BRIEF:
Only lines holding the word "format" are needed; copy each of them from the material.

DATASET EXTRACT:
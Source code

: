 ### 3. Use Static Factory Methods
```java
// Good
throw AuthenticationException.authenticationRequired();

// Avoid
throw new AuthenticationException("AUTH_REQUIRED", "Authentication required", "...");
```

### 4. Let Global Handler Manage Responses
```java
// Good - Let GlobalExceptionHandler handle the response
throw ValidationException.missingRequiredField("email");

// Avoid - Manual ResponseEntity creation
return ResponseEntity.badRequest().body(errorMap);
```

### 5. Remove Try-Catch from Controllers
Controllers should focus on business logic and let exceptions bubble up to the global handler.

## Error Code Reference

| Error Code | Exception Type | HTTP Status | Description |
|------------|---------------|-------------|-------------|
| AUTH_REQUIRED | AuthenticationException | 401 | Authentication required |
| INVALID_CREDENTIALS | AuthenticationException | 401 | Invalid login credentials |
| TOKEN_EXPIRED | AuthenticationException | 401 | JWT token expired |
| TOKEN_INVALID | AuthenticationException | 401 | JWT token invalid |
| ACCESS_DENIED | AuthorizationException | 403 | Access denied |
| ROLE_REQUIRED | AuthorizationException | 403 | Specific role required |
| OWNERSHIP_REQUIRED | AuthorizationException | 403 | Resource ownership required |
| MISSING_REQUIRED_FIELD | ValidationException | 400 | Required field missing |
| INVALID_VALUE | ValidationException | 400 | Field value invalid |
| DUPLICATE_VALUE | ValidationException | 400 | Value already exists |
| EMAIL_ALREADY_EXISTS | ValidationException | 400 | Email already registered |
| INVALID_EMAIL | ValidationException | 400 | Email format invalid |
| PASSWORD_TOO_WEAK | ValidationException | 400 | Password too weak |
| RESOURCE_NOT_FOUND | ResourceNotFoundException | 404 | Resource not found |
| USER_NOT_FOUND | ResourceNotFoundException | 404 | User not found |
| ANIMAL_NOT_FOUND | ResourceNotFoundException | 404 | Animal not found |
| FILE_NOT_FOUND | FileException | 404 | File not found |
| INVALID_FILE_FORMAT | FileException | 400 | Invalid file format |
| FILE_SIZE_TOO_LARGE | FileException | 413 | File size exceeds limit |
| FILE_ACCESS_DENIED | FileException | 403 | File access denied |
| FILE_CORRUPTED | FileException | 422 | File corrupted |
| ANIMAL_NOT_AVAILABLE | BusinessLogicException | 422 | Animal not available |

WRITTEN SOLUTION:
| INVALID_EMAIL | ValidationException | 400 | Email format invalid |
| INVALID_FILE_FORMAT | FileException | 400 | Invalid file format |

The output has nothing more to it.